Destruction Births Resurrection Features - October 29, 2006
Trisha Sertori, Contributor,
Ubud.
In an act of monstrous and mindless vandalism,
Afghanistan's oppressive Taliban regime bombed
to smoking dust two of the world's most important
monolithic Buddhist sculptures, Sol Sol and Shahmama.
The world gasped collectively in horror and
disbelief in March 2001 when Ayatollah Khomeini
gave the thumbs down on a stay of execution
for these massive sentinels of Persia's deserts,
which had stood in the mountain face of Bamiyan
since time immemorial.
While many took to the streets in demonstration,
Indian-born, Jakarta-based writer Amol Titus
picked up his pen and wrote Darkness at
Bamiyan in tribute to the Buddhist artists who had
hewn these statues from the living mountain.
"Darkness at Bamiyan was the
only method I could grasp that would tell of
the ache I
felt when these statues were destroyed," said
Titus.
Sections of the epic work were performed during
the Ubud Writers & Readers Festival in
early October where, he said, "a chord
was touched" with the international audience.
"It seemed the readings from the book
touched a chord with the audience, all of whom,
like many of us, felt a sense of loss and despair
at the destruction of a shared heritage in
March 2001."
Reflecting the scale of the Buddhist statues,
Sol Sol and Shahmama, and the scale of the
act of violence by the Taliban in their ruin,
Titus wrote Darkness at Bamiyan in epic poetry
form.
It is a work spanning 640 lines and 160 stanzas.
Epic poetry is one of the foundations of great
literature worldwide, a genre applied by Greek
poet Homer and philosopher Plato, by masters
of English classics such as Pope, Chaucer,
Milton, Shakespeare and Johnson, and Middle
Eastern poets such as Omar Khayyam and Kahlil
Gibran.
It is a very difficult genre demanding great
focus and surety of touch -- skills possessed
by the Jawaharlal Nehru scholarship-winning
Titus.
"I chose the epic poetry form to tell
the stories of Sol Sol and Shahmama as a conversation
between to the two monoliths that had stood
side by side for more than 1,000 years," he
said.
According to Titus, this mythical conversation
between ancient friends dances back and forth,
touching on the emotions and actions of humanity.

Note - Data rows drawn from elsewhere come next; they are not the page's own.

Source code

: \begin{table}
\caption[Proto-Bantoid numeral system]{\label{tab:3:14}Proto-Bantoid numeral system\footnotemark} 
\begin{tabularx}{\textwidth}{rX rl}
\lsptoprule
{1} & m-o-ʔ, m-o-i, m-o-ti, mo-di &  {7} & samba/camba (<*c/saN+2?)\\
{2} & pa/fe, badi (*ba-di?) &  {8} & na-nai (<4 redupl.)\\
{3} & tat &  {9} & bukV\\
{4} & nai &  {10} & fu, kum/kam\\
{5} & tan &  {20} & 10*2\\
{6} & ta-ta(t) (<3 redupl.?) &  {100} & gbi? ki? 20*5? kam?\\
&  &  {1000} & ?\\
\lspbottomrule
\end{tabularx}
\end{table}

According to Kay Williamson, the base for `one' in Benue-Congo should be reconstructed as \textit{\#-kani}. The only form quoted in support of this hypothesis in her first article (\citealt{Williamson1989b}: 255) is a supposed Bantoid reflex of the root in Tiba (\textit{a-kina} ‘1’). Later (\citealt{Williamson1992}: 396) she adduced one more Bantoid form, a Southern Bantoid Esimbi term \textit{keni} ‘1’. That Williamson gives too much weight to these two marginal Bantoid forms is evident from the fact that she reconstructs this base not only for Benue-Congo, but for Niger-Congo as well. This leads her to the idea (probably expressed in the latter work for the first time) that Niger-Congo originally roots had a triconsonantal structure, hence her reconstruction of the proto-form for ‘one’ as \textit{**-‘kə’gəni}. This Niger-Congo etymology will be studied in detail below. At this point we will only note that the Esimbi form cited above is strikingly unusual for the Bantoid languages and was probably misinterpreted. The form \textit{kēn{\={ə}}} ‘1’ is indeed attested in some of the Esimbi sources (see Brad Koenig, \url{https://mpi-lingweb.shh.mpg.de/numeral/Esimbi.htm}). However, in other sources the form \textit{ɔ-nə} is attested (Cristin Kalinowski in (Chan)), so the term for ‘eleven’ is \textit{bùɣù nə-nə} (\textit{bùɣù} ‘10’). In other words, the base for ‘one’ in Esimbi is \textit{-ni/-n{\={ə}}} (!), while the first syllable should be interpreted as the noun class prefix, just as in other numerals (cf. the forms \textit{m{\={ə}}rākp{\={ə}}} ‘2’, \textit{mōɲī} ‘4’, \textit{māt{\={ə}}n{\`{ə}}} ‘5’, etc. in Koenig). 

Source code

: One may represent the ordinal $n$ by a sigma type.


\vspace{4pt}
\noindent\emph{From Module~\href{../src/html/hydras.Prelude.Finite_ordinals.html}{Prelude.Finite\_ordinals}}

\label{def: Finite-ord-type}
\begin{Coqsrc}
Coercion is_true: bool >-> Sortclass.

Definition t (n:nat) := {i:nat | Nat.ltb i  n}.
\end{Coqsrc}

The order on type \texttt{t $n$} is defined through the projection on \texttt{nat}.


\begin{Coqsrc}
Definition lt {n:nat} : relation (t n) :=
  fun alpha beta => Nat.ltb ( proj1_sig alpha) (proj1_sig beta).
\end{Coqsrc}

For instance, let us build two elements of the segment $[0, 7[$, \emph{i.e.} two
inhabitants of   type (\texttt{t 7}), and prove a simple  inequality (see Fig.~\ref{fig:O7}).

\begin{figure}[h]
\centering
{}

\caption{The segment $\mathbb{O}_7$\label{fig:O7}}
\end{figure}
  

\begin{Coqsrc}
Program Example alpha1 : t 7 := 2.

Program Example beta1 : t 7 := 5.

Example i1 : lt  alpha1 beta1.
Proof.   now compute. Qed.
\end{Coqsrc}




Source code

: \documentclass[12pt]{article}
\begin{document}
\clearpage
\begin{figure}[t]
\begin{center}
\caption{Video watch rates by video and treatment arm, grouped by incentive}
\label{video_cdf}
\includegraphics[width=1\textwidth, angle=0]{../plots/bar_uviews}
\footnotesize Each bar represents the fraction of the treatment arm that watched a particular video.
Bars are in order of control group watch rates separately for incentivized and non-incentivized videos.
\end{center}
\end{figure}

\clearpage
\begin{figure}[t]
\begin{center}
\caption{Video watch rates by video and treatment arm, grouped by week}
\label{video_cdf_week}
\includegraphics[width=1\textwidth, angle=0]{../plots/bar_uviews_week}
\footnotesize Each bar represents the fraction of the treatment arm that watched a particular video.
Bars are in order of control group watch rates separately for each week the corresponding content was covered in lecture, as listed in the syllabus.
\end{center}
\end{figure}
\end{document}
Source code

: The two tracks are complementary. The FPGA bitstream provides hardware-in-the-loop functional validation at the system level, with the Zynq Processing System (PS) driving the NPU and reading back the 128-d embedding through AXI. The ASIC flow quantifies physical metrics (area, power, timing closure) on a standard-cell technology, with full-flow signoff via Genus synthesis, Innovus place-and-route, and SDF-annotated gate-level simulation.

"The discussion between Sol Sol and Shahmama
is an exploration of certain key elements of
the human condition, such as companionship,
uncertainty, materialism, ritualism, dogma,
guilt, anger and separation. (It is) A dialogue
of drama and friendship, of hope and tragedy," he
said.
Broken into three parts, Titus' epic poem
opens with a portent of doom for the statues: "Wake
up Sol Sol for I have heard a rumble/Portending
a terrifying menace of the unknown".
Over the course of Darkness at Bamiyan, the
monoliths discuss the frailty and magnificence
of the human mind and human beings, comforting
and accepting the inevitable destruction of
their montane-hewn forms, which will be carried
on desert winds as dust:
A new phase of this inconclusive journey starts
to beckon/Promise of renewal, irresistible
prospect of a clean slate.
In these lines, Titus has touched on the notion
of reincarnation, whether in heaven or hell,
pointing out that destroying a visible, tangible
symbol does not destroy a philosophy. Further,
there is almost a forgiveness for the destroyers, "for
they know not what they do" as one holy
book intones.
Like most poetry, Darkness at Bamiyan is at
its richest when performed, and this epic poem
reads like it was created for the stage.
To hear the language spoken out loud, to have
its meter and rhyme vocalized, would be a very
fine tribute to its author -- and to the subjects
whose demise inspired this epic ode.